### [THE TASK]
Return, from the material below, each line in which "padrão" occurs.

SUPPLIED DATA below:

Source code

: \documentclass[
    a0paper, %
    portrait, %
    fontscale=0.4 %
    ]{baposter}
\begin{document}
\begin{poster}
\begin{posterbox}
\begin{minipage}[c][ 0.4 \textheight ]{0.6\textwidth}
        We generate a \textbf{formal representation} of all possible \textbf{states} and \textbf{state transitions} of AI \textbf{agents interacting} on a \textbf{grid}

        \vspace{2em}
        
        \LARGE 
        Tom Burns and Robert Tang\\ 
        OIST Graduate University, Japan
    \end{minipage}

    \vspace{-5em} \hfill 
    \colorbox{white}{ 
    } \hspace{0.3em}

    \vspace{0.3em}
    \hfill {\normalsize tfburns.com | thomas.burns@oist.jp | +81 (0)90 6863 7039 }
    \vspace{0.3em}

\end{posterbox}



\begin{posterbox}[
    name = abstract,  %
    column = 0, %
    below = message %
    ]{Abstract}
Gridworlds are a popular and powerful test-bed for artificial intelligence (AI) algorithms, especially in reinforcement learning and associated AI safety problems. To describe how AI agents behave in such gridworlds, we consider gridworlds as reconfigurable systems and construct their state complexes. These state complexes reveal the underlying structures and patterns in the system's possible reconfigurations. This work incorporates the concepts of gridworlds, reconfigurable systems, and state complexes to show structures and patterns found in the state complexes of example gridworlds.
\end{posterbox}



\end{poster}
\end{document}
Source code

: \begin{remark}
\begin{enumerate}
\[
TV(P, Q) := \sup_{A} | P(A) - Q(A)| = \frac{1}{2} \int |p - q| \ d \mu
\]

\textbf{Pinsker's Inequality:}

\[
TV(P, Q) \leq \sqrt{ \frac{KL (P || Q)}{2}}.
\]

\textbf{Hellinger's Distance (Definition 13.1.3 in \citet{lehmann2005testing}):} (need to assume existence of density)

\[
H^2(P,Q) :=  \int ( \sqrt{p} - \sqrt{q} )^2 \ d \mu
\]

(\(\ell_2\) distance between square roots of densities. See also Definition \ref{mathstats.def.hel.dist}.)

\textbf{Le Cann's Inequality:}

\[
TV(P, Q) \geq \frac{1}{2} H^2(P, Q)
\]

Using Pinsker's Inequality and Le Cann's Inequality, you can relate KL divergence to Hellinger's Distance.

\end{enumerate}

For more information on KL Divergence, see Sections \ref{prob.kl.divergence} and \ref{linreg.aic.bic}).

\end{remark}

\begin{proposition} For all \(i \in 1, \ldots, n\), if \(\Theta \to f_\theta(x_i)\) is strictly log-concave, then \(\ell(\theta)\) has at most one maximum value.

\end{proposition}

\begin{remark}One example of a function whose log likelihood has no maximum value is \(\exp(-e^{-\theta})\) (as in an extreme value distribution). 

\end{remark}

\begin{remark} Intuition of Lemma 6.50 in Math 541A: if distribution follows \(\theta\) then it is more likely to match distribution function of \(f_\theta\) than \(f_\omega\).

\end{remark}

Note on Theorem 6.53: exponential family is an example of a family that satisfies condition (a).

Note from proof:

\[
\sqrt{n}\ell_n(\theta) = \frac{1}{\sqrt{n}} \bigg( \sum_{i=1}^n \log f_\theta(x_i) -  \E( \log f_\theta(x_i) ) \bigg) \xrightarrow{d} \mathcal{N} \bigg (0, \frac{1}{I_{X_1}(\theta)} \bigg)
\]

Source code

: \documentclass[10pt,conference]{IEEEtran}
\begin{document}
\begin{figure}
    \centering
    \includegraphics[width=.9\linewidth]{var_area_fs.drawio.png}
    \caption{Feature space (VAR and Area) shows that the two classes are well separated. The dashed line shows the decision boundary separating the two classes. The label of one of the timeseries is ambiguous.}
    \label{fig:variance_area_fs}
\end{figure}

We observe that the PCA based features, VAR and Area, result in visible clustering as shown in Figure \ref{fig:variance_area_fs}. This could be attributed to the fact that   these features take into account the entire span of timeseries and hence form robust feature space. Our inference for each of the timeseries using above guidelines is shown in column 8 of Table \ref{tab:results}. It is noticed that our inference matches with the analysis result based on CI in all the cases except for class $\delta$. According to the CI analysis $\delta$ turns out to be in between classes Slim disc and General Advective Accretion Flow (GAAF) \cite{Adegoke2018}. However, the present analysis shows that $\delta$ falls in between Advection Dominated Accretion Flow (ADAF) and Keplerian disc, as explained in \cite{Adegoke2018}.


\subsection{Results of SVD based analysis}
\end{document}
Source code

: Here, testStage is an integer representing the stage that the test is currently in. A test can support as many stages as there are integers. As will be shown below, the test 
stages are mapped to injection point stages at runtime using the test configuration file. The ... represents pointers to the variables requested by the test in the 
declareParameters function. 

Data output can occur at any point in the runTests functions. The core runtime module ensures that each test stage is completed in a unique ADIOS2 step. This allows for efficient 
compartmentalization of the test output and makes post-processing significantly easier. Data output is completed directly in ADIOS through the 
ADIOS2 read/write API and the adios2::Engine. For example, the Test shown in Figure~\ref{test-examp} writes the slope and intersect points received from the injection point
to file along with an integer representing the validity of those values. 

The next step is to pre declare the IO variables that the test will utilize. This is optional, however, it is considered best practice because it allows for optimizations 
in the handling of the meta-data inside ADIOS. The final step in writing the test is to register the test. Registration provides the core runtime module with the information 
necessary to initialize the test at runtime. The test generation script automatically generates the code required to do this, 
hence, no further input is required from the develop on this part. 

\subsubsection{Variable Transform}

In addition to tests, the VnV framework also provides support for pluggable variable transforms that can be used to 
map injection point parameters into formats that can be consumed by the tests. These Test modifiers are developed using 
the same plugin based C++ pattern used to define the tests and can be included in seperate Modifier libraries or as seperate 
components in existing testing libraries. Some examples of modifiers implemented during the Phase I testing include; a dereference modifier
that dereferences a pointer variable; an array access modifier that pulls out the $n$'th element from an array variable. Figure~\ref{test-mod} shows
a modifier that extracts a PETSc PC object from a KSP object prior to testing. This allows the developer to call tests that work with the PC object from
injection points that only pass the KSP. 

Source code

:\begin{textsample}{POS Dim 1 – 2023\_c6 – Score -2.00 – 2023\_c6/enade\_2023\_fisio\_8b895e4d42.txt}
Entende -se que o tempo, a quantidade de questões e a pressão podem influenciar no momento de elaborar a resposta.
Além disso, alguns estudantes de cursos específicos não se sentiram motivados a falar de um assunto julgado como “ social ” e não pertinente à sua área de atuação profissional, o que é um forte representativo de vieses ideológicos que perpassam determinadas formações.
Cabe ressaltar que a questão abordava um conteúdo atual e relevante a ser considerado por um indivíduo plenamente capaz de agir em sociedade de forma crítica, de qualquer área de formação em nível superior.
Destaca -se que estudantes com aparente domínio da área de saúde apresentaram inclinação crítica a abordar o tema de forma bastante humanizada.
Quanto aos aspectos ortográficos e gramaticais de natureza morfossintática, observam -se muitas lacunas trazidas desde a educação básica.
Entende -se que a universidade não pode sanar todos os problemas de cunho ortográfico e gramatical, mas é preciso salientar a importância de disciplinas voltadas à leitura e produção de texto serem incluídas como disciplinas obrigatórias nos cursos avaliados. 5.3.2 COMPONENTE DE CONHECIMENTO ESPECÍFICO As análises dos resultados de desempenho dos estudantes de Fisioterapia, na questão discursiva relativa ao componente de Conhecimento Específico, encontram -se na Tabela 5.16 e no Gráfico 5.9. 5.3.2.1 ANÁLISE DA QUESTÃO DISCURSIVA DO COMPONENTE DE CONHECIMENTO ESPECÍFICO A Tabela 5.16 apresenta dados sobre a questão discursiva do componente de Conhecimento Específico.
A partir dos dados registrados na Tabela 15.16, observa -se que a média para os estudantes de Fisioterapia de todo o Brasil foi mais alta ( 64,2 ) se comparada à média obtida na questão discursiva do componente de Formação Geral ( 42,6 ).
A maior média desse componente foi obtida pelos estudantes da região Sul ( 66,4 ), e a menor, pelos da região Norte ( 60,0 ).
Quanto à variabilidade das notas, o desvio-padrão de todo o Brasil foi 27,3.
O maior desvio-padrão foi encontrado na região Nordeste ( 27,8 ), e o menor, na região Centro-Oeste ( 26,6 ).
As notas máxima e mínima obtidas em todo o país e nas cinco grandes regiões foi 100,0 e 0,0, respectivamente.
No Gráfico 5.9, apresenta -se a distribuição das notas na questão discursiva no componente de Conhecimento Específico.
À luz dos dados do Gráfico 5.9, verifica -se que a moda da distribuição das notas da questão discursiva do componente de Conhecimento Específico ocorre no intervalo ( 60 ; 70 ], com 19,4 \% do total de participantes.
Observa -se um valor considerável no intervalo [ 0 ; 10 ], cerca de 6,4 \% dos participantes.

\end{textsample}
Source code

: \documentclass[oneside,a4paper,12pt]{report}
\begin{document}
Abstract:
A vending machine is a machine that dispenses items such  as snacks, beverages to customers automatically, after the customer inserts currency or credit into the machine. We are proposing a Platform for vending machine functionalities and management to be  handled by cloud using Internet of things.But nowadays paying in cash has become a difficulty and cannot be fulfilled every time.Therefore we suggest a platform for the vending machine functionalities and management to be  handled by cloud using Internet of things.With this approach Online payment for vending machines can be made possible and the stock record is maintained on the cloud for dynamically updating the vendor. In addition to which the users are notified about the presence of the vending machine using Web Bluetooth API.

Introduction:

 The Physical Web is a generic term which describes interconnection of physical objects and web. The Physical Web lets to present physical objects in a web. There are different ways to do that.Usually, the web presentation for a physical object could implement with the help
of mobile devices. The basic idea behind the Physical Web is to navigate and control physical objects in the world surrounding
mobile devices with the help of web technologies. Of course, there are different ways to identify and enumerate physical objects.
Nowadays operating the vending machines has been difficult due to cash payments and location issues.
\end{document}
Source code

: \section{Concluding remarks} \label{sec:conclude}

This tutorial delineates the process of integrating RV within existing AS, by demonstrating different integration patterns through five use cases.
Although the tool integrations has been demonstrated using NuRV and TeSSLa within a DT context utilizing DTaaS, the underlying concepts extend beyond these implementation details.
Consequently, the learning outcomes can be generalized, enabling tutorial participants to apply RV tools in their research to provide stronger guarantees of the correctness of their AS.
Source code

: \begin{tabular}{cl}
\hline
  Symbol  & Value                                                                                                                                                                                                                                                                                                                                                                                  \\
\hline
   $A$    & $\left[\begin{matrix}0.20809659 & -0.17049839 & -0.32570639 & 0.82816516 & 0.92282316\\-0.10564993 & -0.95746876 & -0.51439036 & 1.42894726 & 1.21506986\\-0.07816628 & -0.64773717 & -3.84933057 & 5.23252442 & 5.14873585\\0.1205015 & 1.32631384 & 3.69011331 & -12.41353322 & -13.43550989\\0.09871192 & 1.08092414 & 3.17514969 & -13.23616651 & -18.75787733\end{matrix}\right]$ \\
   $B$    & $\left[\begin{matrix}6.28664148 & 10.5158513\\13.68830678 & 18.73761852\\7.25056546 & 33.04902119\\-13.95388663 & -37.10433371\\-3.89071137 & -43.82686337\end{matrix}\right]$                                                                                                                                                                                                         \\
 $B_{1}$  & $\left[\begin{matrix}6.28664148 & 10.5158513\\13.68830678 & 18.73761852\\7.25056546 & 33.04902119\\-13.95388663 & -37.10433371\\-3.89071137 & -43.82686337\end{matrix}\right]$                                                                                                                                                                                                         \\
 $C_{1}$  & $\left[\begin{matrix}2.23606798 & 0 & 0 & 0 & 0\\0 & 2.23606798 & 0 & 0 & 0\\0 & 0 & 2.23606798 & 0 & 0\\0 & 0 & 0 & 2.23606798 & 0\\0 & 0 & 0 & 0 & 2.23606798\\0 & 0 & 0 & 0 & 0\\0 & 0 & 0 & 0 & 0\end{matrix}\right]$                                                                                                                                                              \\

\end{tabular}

End of SUPPLIED DATA.

### [TASK ANSWER]
Quanto à variabilidade das notas, o desvio-padrão de todo o Brasil foi 27,3.
O maior desvio-padrão foi encontrado na região Nordeste ( 27,8 ), e o menor, na região Centro-Oeste ( 26,6 ).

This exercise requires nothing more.